[Collected data]

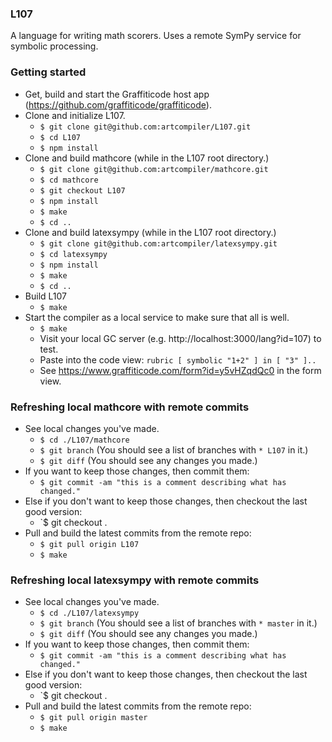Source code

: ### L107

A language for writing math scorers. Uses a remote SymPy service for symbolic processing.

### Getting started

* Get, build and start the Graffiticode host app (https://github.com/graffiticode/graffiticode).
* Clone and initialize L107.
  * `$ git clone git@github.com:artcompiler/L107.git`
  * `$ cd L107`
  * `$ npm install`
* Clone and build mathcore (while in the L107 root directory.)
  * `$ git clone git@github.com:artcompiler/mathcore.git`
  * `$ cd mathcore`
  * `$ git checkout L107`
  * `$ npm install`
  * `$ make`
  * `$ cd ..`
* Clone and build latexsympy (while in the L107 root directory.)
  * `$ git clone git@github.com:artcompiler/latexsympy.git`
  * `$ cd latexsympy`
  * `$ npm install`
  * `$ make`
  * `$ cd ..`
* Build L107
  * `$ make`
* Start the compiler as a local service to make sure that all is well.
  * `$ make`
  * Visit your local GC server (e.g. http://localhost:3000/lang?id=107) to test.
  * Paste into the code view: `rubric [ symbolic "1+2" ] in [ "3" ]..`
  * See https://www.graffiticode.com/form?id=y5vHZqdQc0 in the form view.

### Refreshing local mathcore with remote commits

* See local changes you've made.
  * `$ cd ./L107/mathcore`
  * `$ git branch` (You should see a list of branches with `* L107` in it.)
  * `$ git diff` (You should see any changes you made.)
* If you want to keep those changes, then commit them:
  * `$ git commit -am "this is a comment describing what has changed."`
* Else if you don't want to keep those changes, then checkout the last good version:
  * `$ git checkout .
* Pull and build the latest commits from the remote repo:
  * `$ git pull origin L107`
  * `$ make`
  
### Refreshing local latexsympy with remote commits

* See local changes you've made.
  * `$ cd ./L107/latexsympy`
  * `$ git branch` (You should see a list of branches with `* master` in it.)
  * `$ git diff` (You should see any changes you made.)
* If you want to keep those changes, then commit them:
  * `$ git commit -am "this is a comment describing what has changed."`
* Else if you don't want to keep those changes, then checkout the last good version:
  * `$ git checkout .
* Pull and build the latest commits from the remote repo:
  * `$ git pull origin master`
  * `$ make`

---

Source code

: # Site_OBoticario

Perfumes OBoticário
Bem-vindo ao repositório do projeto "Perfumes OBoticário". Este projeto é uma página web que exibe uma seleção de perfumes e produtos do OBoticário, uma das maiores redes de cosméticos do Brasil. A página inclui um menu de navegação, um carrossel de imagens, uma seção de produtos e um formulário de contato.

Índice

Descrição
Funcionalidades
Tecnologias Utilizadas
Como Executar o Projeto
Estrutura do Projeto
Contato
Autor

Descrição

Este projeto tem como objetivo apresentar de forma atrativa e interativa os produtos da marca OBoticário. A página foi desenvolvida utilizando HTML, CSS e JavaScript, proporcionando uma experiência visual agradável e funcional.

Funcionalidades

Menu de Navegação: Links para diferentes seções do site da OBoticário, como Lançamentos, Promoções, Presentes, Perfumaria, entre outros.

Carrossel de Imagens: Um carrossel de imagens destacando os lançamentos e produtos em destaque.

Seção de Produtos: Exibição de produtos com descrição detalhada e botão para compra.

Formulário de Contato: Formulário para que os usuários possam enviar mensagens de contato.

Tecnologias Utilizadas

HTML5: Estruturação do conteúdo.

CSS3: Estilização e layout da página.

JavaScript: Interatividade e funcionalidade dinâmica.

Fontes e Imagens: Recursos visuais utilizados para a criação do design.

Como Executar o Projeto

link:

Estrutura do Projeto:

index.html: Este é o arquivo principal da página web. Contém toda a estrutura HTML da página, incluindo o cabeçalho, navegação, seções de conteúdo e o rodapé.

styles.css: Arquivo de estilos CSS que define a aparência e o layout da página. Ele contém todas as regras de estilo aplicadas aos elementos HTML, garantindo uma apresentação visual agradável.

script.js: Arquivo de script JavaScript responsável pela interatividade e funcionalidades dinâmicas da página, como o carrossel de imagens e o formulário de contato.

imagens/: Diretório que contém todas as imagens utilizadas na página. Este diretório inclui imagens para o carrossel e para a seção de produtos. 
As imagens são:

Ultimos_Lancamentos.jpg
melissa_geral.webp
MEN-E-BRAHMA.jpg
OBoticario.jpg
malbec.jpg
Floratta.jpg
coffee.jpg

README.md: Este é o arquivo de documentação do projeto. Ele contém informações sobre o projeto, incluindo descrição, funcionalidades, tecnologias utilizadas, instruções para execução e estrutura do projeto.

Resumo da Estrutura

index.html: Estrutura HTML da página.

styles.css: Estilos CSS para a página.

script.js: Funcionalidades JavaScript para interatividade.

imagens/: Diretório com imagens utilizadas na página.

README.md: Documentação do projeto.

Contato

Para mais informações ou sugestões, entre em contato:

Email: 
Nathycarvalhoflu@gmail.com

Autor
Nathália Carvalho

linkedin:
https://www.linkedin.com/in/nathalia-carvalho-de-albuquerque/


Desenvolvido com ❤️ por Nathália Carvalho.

Work item = Among the entries above, the lines between the ones containing "README.md: Documentação do projeto." and "Desenvolvido com ❤️ por Nathália Carvalho.", inclusive, are to be transcribed exactly. No other line is to be given.

Written answer =
README.md: Documentação do projeto.

Contato

Para mais informações ou sugestões, entre em contato:

Email: 
Nathycarvalhoflu@gmail.com

Autor
Nathália Carvalho

linkedin:
https://www.linkedin.com/in/nathalia-carvalho-de-albuquerque/


Desenvolvido com ❤️ por Nathália Carvalho.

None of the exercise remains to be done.